We took these efforts to the next level in 2019 by launching a new wave of contracts with seven leading health organizations – our “Blueprint for Affordability.” These provider organizations agreed to put a limited amount of their payments from us at risk – to be paid based on the quality of care and experience delivered to patients. This is called “risk-sharing.”
Blueprint for Affordability is now one of the nation’s largest value-based programs with 22 provider organizations participating in 2022. More than 50% of total in-state Blue Cross members receive health care services from a Blueprint-affiliated provider. The effort is making a difference:
- Providers in the Blueprint program were more successful in delivering high-quality health care at affordable costs to their patients when compared to their peers in 2020 and 2021.
- The program has resulted in $70 million lower healthcare spend.
In 2022, Blue Cross advanced “risk-sharing” into “full risk” models: six physician organizations signed on to full-risk reimbursement arrangements for PPO and HMO Medicare Advantage plans. In these contracts, payments are fully tied to how well physicians manage the overall health and outcomes of their patients.

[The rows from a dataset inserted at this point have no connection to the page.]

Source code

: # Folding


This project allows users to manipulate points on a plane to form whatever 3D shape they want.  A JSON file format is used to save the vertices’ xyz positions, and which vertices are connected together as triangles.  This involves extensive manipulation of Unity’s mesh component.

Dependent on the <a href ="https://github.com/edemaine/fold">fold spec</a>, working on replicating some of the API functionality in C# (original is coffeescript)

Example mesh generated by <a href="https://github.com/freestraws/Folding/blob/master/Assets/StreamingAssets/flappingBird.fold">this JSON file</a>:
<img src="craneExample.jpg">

Ensuring our members get the personalized care they need – in the right setting, at the right time and at the right cost – has also driven us to offer new solutions to expand access to care:
- We are helping Medicare members access high-quality, affordable, personalized health care through a joint venture with Honest Medical Group.
- We are assisting members who need integrated, in-home care.
- We are ensuring care for senior residents who live in underserved areas of Michigan.
In 2022, we were ready to help our provider partners with solutions and tools to enable them to focus more on patient care and less on administration. We helped reduce the administrative burden of health care providers to enable success in value-based arrangements like Blueprint.
Blue Cross also launched a new provider portal that offers additional tools and functions with a simple, fresh look and updated search features. Our new portal offers a multi-payer platform, with easy-to-use online tools. Providers can request information for patients who have coverage with several different health plans, including our own.